His entire understanding of the past few months imploded. The brilliant, untouchable Sister Anna, the Saint of the Smolny, the key to his entire Romanov mission… had been the queen of his fallen Stockholm kingdom all along.

The silence in the crypt was absolute, broken only by the faint hiss of the lantern. They were no longer Commissar and Nurse. They were Jake and Kato, two survivors staring at each other across an abyss of lies and secrets.

Kato spoke first. Her voice was devoid of all warmth, a tool for pure analysis. "So. The Golden Demon. You've been busy."

Jake was still reeling, his mind struggling to process the impossible reality before him. "Kato… I thought you were dead. In Norway… Oberst Nicolai…"

"Nicolai is a problem I have dealt with," she said, dismissing the German spymaster as a triviality. "Now we have a bigger one. Lenin. He just tried to have me killed. Why?"

"Not you," Jake managed, the pieces clicking into place with horrifying speed. "He was trying to get to me. He thinks you're my asset. My agent."

The realization hit them both at the same time. His secret, treasonous mission to save the Romanovs, which required the help of the compassionate "Sister Anna." Her secret mission to acquire ultimate leverage and survive, which required manipulating the powerful and reckless Commissar "Koba."

They hadn't just been allies of convenience, or unknowing rivals. They had been two master manipulators, playing a game of three-dimensional chess on the same board, each using the other as their most important piece without ever knowing it.

The shock gave way to a tense, pragmatic calculation. They were both exposed. They were both targets. They needed each other, whether they liked it or not.

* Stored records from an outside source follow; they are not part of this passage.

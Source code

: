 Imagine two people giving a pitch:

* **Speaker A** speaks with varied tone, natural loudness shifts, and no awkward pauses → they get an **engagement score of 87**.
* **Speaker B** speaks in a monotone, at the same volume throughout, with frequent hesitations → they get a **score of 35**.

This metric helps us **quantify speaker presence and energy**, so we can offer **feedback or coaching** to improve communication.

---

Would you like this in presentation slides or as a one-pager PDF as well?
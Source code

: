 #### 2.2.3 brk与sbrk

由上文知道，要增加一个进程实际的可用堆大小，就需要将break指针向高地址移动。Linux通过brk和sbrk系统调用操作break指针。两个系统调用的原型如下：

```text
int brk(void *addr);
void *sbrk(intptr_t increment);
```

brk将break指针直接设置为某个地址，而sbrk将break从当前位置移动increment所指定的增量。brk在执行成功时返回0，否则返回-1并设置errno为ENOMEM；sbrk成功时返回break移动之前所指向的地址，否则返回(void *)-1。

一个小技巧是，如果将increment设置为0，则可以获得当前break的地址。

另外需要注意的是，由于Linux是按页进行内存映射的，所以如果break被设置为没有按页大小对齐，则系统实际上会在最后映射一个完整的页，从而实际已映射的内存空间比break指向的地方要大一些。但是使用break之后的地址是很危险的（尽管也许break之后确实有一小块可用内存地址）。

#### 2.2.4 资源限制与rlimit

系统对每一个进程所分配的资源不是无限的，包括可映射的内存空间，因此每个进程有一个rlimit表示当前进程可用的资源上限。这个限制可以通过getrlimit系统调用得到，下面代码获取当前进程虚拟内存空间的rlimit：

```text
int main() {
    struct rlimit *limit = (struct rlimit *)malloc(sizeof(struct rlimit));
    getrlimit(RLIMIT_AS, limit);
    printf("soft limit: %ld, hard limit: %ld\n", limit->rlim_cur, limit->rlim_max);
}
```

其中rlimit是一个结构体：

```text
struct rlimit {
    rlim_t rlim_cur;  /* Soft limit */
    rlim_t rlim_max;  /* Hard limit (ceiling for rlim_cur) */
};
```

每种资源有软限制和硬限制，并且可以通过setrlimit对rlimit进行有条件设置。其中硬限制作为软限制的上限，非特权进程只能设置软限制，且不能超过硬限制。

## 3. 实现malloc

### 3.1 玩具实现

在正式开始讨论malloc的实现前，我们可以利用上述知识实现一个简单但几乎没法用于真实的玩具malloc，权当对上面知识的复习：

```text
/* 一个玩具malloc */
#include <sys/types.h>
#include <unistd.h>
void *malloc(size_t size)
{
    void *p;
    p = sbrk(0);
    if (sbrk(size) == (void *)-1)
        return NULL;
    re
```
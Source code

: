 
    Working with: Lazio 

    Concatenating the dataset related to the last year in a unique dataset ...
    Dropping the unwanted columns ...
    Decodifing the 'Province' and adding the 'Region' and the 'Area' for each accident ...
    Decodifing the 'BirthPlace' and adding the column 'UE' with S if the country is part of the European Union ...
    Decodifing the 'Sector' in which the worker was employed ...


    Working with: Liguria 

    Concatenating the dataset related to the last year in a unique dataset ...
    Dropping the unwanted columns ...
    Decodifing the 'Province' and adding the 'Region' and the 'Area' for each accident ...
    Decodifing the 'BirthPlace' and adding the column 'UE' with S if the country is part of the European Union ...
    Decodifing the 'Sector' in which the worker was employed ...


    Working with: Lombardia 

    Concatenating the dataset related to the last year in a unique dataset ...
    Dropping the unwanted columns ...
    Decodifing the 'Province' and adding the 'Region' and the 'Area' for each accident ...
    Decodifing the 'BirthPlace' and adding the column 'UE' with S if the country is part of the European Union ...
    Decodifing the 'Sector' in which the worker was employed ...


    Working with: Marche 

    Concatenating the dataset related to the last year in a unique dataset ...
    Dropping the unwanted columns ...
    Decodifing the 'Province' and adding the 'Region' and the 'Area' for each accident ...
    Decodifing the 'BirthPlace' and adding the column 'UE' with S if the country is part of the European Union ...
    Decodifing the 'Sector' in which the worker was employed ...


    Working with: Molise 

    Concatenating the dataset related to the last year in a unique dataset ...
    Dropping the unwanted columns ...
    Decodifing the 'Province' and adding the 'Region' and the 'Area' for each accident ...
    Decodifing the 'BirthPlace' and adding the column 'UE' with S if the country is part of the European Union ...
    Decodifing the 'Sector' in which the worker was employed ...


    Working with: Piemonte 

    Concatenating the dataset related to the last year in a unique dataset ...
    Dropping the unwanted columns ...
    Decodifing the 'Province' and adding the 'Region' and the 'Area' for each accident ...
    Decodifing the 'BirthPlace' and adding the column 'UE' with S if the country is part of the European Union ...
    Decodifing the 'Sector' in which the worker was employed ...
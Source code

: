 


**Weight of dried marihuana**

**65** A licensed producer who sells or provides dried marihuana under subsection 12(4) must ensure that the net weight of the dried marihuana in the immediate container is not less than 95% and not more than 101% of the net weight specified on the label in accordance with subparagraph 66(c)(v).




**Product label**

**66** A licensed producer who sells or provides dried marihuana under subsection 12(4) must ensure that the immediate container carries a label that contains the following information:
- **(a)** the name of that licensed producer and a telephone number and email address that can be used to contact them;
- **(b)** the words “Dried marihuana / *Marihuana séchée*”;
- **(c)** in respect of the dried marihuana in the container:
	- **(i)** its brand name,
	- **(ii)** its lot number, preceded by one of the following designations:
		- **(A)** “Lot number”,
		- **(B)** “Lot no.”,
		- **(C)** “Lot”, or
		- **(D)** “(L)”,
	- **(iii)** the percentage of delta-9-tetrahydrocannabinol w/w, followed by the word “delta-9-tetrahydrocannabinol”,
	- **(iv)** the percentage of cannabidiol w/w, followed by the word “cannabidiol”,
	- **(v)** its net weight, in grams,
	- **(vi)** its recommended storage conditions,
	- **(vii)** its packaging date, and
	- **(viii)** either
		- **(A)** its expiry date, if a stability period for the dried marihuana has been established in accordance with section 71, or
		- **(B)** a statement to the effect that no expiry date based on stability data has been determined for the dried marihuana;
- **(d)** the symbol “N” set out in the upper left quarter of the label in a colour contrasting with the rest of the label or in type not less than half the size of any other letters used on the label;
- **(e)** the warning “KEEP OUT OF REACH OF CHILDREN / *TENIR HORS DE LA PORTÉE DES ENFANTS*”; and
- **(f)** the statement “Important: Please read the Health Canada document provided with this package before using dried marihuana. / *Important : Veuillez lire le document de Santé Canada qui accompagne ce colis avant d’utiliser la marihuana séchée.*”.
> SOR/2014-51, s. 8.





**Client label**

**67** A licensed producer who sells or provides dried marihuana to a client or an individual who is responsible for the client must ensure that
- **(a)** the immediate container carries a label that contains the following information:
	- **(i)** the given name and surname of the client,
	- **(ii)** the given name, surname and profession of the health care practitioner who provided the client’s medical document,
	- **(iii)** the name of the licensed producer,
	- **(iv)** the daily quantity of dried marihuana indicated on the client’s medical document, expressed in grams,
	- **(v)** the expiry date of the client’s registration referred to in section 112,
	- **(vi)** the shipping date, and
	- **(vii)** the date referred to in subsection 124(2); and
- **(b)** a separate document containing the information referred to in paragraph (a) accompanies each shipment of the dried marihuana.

"Lenin declared war on you tonight," Kato stated, her eyes narrowed. "What is your next move?"

"My next move is to disappear you," Jake said, the instinct to protect kicking in. "Get you out of the city, out of Russia, until I can handle this."

A cold, dangerous smile touched Kato's lips. It was the first real expression he had seen on her face, and it was terrifying. "I am not running, Koba. I have assets here. I have a network. I have Professor Ipatieff and the knowledge he possesses. I am not your weakness. I am your only weapon."

She stepped closer, into the full light of the lantern. The shadows on her face were sharp and unforgiving.

"You saved my life tonight," she said, her voice a blade. "Now you owe me an explanation. I want the truth. What is so important about the Tsar's jailer that you would start a civil war over a simple nurse?"

The question hung in the air between them, a demand for his greatest, most dangerous secret.